German Spy Chief Drops Bomb: Intel Agencies Are Targeting the Right

Germany’s former top intelligence official has issued a scathing warning: the country’s powerful surveillance agency has been hijacked to suppress political opposition—specifically, right-wing populist parties that threaten the left-wing establishment.
Hans-Georg Maaßen, who once led Germany’s Federal Office for the Protection of the Constitution (BfV), is blowing the whistle on how the agency he ran is now being used as a political weapon to cripple the Alternative für Deutschland (AfD) party. After AfD’s historic surge at the ballot box, the BfV labeled them a “right-wing extremist” group—a move that opens the door to mass surveillance, informant infiltration, and eventual political blacklisting.
Maaßen says the decision either came directly from Interior Minister Nancy Faeser, a leftist hardliner, or from the agency’s current chief, Thomas Haldenwang, who he accuses of operating on partisan motives. Either way, he argues, the BfV has abandoned its mission of protecting constitutional order in favor of carrying out a political hit job.
“When I led the BfV,” Maaßen told the European Conservative, “I was constantly under pressure from left-wing parties and the media to place the AfD under surveillance. I made it clear: I am not a tool of the governing parties.”
That line has clearly been crossed. Maaßen explained that intelligence agencies are supposed to remain above party politics—but that under Faeser’s leadership, they’ve become weapons of ideological enforcement. He calls it “a clear case of using domestic intelligence services to suppress opposition.”
The official justification for labeling the AfD an extremist group is laughably thin. According to a leaked BfV document obtained by Die Welt, the spy agency based its findings not on secret plots or criminal behavior—but on public statements by AfD politicians. Comments deemed “anti-Islamic,” “anti-immigrant,” or “anti-globalist” were treated as evidence of extremism, even when they referenced generic concepts like “financial elites” or “globalist influence.”
In one example, AfD leader Björn Höcke was accused of antisemitism for blasting “globalist masterminds” and “large American corporations” he claims control the German government. But he never mentioned Jews—something the BfV apparently didn’t care to clarify.
Maaßen, who is now sounding the alarm, says the damage to public trust in intelligence services may be irreversible. “An intelligence agency can only function effectively if it’s trusted—not just by the public, but also by those it relies on for information,” he said. “I genuinely don’t know how the BfV will recover from this crisis.”
The ex-spy chief also issued a warning for other countries.
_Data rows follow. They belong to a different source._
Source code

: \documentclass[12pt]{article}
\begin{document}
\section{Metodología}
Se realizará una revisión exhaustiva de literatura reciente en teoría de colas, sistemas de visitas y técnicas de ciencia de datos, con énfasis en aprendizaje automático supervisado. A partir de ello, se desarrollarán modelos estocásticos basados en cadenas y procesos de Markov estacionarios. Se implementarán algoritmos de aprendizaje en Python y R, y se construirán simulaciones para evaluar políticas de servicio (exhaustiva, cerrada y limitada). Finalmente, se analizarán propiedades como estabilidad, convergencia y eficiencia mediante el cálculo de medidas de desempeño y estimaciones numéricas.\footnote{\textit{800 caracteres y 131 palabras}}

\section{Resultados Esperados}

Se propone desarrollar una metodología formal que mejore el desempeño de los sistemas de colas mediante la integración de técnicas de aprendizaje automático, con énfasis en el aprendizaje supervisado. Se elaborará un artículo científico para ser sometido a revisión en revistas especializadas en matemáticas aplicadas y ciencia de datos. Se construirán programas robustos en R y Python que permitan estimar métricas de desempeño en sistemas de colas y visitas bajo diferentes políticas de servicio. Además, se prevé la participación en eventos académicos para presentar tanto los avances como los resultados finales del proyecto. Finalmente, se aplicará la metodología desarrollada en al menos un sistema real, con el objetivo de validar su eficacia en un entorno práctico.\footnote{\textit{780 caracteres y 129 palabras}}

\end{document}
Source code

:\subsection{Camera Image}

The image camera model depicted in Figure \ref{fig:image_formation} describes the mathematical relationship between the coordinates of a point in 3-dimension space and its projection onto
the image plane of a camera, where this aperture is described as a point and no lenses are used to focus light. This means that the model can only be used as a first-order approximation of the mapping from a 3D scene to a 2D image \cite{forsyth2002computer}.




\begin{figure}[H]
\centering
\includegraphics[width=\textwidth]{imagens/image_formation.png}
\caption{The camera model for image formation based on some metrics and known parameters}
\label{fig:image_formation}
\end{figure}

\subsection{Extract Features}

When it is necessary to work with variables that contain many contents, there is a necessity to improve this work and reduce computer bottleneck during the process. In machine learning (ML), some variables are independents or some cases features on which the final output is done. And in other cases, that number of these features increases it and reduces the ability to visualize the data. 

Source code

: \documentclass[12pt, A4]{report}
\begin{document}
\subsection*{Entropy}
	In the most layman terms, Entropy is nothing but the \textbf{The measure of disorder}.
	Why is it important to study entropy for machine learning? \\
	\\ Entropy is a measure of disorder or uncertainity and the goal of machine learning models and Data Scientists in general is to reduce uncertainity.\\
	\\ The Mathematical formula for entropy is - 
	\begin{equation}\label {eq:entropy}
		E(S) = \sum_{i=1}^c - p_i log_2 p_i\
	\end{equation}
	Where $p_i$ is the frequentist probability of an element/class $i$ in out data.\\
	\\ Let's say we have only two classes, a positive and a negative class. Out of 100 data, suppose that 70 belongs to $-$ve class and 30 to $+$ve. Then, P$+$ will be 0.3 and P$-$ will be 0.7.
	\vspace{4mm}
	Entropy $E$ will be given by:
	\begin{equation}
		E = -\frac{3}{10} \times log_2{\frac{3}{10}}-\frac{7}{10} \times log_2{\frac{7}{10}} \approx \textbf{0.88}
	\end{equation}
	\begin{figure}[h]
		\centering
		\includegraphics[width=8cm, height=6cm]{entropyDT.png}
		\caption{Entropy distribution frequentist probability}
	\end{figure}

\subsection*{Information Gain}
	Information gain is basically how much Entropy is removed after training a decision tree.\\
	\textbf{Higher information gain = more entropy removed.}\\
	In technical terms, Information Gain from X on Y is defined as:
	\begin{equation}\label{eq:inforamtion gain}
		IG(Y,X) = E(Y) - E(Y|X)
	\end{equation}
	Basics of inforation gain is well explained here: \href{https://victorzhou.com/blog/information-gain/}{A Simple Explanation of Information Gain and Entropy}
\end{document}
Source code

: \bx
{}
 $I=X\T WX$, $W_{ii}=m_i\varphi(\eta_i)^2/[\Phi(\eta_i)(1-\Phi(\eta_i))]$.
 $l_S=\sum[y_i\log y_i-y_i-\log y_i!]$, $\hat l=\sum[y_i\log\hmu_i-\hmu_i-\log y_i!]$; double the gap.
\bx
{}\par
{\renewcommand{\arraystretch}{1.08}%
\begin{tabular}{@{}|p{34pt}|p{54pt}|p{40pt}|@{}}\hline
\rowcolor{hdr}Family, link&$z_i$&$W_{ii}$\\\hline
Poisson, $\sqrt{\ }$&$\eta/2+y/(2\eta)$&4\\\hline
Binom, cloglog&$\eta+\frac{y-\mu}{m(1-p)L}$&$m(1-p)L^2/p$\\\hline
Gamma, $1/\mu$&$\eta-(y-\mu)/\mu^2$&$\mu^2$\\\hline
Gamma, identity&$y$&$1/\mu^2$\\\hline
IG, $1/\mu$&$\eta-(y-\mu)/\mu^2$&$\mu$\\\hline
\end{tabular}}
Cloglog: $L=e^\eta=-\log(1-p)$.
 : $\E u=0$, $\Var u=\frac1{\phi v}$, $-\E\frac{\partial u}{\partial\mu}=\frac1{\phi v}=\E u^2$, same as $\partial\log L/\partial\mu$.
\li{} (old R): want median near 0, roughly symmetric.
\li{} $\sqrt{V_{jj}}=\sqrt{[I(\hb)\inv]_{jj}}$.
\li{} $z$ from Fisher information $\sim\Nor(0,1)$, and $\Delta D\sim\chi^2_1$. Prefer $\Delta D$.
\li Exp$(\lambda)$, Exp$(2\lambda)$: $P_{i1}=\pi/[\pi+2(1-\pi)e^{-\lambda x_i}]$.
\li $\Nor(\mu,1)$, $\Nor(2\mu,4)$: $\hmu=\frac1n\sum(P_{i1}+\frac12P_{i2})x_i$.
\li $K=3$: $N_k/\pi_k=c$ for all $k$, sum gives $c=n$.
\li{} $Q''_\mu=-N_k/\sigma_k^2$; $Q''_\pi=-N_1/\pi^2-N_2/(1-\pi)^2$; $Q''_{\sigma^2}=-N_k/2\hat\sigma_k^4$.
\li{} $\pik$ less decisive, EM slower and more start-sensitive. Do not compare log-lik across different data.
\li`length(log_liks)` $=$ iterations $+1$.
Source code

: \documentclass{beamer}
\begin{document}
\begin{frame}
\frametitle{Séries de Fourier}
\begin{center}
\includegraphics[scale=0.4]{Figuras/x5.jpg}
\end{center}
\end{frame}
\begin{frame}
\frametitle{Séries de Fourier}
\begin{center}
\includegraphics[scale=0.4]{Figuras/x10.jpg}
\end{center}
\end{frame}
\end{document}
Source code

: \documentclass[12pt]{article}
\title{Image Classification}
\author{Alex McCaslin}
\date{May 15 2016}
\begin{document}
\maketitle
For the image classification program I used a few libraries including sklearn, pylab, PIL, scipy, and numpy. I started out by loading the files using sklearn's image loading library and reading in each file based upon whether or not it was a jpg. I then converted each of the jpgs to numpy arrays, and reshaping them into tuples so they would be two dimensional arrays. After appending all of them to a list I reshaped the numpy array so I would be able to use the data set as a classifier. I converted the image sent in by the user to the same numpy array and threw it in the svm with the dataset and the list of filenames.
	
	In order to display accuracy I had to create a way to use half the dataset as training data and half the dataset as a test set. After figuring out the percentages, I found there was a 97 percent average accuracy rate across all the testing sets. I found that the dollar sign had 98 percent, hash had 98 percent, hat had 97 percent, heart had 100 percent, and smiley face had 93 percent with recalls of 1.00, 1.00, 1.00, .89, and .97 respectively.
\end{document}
He says the same blueprint is being used across Europe—from France’s political persecution of Marine Le Pen, to Romania’s blocking of conservative leaders from running for office. The goal, he believes, is to stamp out right-wing populist movements before they reach critical mass.
“I fear that in any country where legal and political conditions permit,” Maaßen said, “secret services will be used to push conservative or right-wing parties out of public life and keep them away from power.”
This is how the globalist left fights when it can’t win elections. They’re willing to turn intelligence agencies into political bludgeons. And if it can happen in Germany, don’t think for a second it can’t happen here.